# [WORK TO BE COMPLETED]
Please output the records below in full, exactly as given, but without the images.

# [SUPPLIED RECORDS]

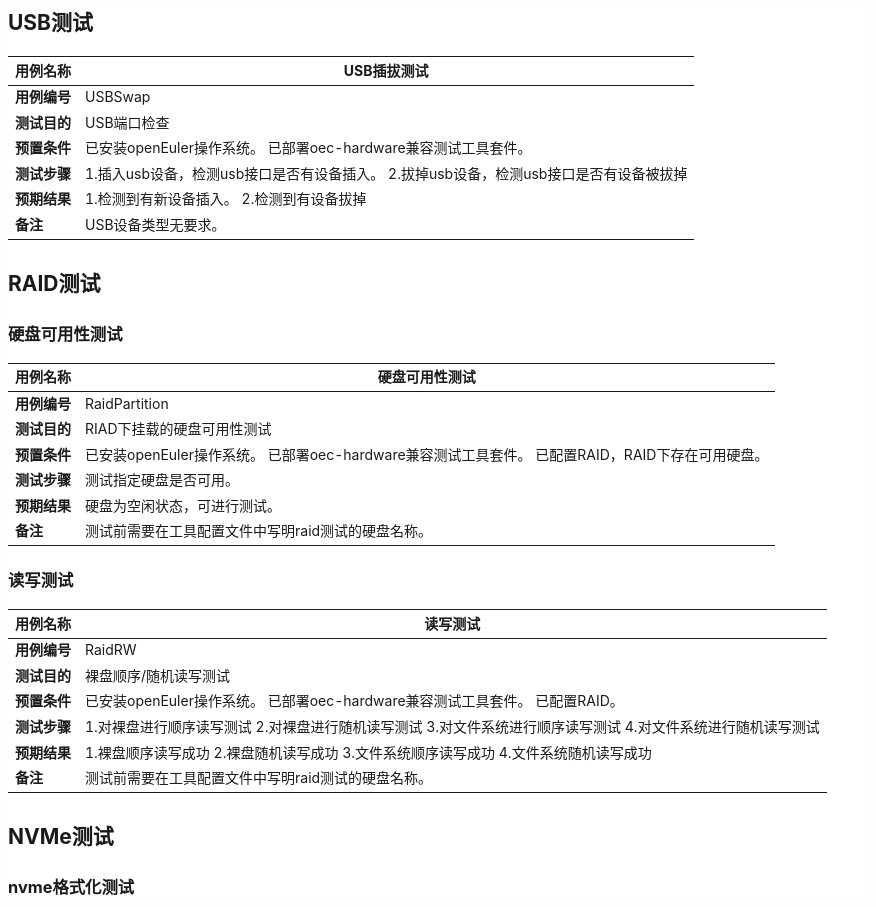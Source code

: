 ## USB测试

| **用例名称** | USB插拔测试 |
|-------------|-------------|
| **用例编号** | USBSwap |
| **测试目的** | USB端口检查 |
| **预置条件** | 已安装openEuler操作系统。 已部署oec-hardware兼容测试工具套件。 |
| **测试步骤** | 1.插入usb设备，检测usb接口是否有设备插入。 2.拔掉usb设备，检测usb接口是否有设备被拔掉  |
| **预期结果** | 1.检测到有新设备插入。 2.检测到有设备拔掉 |
| **备注**  | USB设备类型无要求。 |

## RAID测试

### 硬盘可用性测试

| **用例名称** | 硬盘可用性测试 |
|-------------|----------|
| **用例编号** | RaidPartition |
| **测试目的** | RIAD下挂载的硬盘可用性测试 |
| **预置条件** | 已安装openEuler操作系统。 已部署oec-hardware兼容测试工具套件。 已配置RAID，RAID下存在可用硬盘。 |
| **测试步骤** | 测试指定硬盘是否可用。 |
| **预期结果** | 硬盘为空闲状态，可进行测试。 |
| **备注**  | 测试前需要在工具配置文件中写明raid测试的硬盘名称。 |

### 读写测试

| **用例名称** | 读写测试 |
|-------------|----------|
| **用例编号** | RaidRW |
| **测试目的** | 裸盘顺序/随机读写测试 |
| **预置条件** | 已安装openEuler操作系统。 已部署oec-hardware兼容测试工具套件。 已配置RAID。 |
| **测试步骤** | 1.对裸盘进行顺序读写测试 2.对裸盘进行随机读写测试 3.对文件系统进行顺序读写测试 4.对文件系统进行随机读写测试 |
| **预期结果** | 1.裸盘顺序读写成功 2.裸盘随机读写成功 3.文件系统顺序读写成功 4.文件系统随机读写成功  |
| **备注**  | 测试前需要在工具配置文件中写明raid测试的硬盘名称。 |

## NVMe测试

### nvme格式化测试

# [FINAL ANSWER]
Source code

: ## USB测试

| **用例名称** | USB插拔测试 |
|-------------|-------------|
| **用例编号** | USBSwap |
| **测试目的** | USB端口检查 |
| **预置条件** | 已安装openEuler操作系统。 已部署oec-hardware兼容测试工具套件。 |
| **测试步骤** | 1.插入usb设备，检测usb接口是否有设备插入。 2.拔掉usb设备，检测usb接口是否有设备被拔掉  |
| **预期结果** | 1.检测到有新设备插入。 2.检测到有设备拔掉 |
| **备注**  | USB设备类型无要求。 |

## RAID测试

### 硬盘可用性测试

| **用例名称** | 硬盘可用性测试 |
|-------------|----------|
| **用例编号** | RaidPartition |
| **测试目的** | RIAD下挂载的硬盘可用性测试 |
| **预置条件** | 已安装openEuler操作系统。 已部署oec-hardware兼容测试工具套件。 已配置RAID，RAID下存在可用硬盘。 |
| **测试步骤** | 测试指定硬盘是否可用。 |
| **预期结果** | 硬盘为空闲状态，可进行测试。 |
| **备注**  | 测试前需要在工具配置文件中写明raid测试的硬盘名称。 |

### 读写测试

| **用例名称** | 读写测试 |
|-------------|----------|
| **用例编号** | RaidRW |
| **测试目的** | 裸盘顺序/随机读写测试 |
| **预置条件** | 已安装openEuler操作系统。 已部署oec-hardware兼容测试工具套件。 已配置RAID。 |
| **测试步骤** | 1.对裸盘进行顺序读写测试 2.对裸盘进行随机读写测试 3.对文件系统进行顺序读写测试 4.对文件系统进行随机读写测试 |
| **预期结果** | 1.裸盘顺序读写成功 2.裸盘随机读写成功 3.文件系统顺序读写成功 4.文件系统随机读写成功  |
| **备注**  | 测试前需要在工具配置文件中写明raid测试的硬盘名称。 |

## NVMe测试

### nvme格式化测试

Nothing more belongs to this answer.